The City is basing its assertion that it has a right to do this on something called IOD’s or Irrevocable Offers of Dedication, which were originally given to the County to allow for possible future use as a “public highway” (the actual IOD terminology) from Warwick to Santa Fe. That use no longer exists, so it would be my view that the IOD’s cannot be implemented. One an look up the Complaint online, and it will shed light on these facts.

As to the idea that it’s just “wealth old people” being selfish, that’s not just factually inaccurate but inapposite, and it seems that the focus should be on the promises that the City has made to these residents and the multiple existing entrances and exits to the park, including one less than a minute away by bike and only a few minutes walk.
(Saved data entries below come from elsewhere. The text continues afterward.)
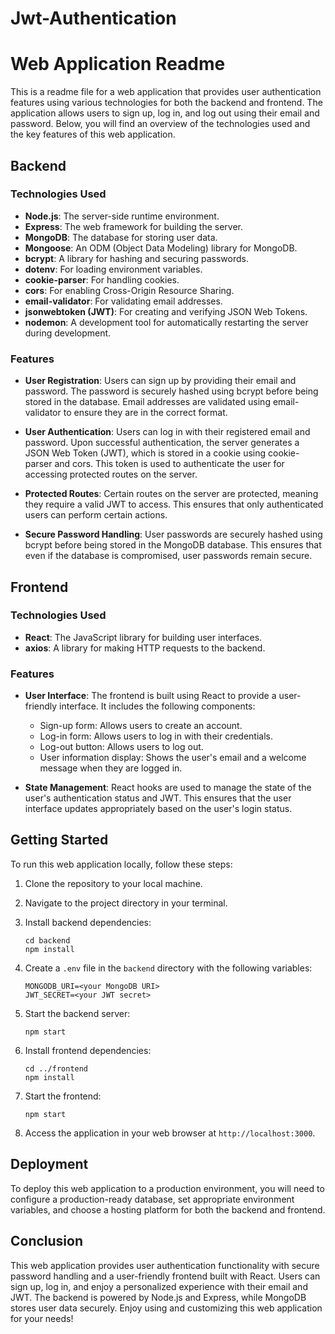 # Jwt-Authentication

# Web Application Readme

This is a readme file for a web application that provides user authentication features using various technologies for both the backend and frontend. The application allows users to sign up, log in, and log out using their email and password. Below, you will find an overview of the technologies used and the key features of this web application.

## Backend

### Technologies Used

- **Node.js**: The server-side runtime environment.
- **Express**: The web framework for building the server.
- **MongoDB**: The database for storing user data.
- **Mongoose**: An ODM (Object Data Modeling) library for MongoDB.
- **bcrypt**: A library for hashing and securing passwords.
- **dotenv**: For loading environment variables.
- **cookie-parser**: For handling cookies.
- **cors**: For enabling Cross-Origin Resource Sharing.
- **email-validator**: For validating email addresses.
- **jsonwebtoken (JWT)**: For creating and verifying JSON Web Tokens.
- **nodemon**: A development tool for automatically restarting the server during development.

### Features

- **User Registration**: Users can sign up by providing their email and password. The password is securely hashed using bcrypt before being stored in the database. Email addresses are validated using email-validator to ensure they are in the correct format.

- **User Authentication**: Users can log in with their registered email and password. Upon successful authentication, the server generates a JSON Web Token (JWT), which is stored in a cookie using cookie-parser and cors. This token is used to authenticate the user for accessing protected routes on the server.

- **Protected Routes**: Certain routes on the server are protected, meaning they require a valid JWT to access. This ensures that only authenticated users can perform certain actions.

- **Secure Password Handling**: User passwords are securely hashed using bcrypt before being stored in the MongoDB database. This ensures that even if the database is compromised, user passwords remain secure.

## Frontend

### Technologies Used

- **React**: The JavaScript library for building user interfaces.
- **axios**: A library for making HTTP requests to the backend.

### Features

- **User Interface**: The frontend is built using React to provide a user-friendly interface. It includes the following components:
  - Sign-up form: Allows users to create an account.
  - Log-in form: Allows users to log in with their credentials.
  - Log-out button: Allows users to log out.
  - User information display: Shows the user's email and a welcome message when they are logged in.

- **State Management**: React hooks are used to manage the state of the user's authentication status and JWT. This ensures that the user interface updates appropriately based on the user's login status.

## Getting Started

To run this web application locally, follow these steps:

1. Clone the repository to your local machine.

2. Navigate to the project directory in your terminal.

3. Install backend dependencies:
   ```
   cd backend
   npm install
   ```

4. Create a `.env` file in the `backend` directory with the following variables:
   ```
   MONGODB_URI=<your MongoDB URI>
   JWT_SECRET=<your JWT secret>
   ```

5. Start the backend server:
   ```
   npm start
   ```

6. Install frontend dependencies:
   ```
   cd ../frontend
   npm install
   ```

7. Start the frontend:
   ```
   npm start
   ```

8. Access the application in your web browser at `http://localhost:3000`.

## Deployment

To deploy this web application to a production environment, you will need to configure a production-ready database, set appropriate environment variables, and choose a hosting platform for both the backend and frontend.

## Conclusion

This web application provides user authentication functionality with secure password handling and a user-friendly frontend built with React. Users can sign up, log in, and enjoy a personalized experience with their email and JWT. The backend is powered by Node.js and Express, while MongoDB stores user data securely. Enjoy using and customizing this web application for your needs!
There were multiple persuasive arguments for not having an entrance point on the South side of the park. None has changed in the intervening decade, particularly the heavy levels of traffic on weekends through small streets when there are events at the park.

Davo619 January 11, 2018 at 5:21 pm

Man these wealthy old people, only concerned about themselves. I live in Cardiff and support this. How can people be so selfish?

John Eldon January 13, 2018 at 12:42 pm

If we truly believe in promoting walking and bicycling, as I do, then we need to support connections such as this.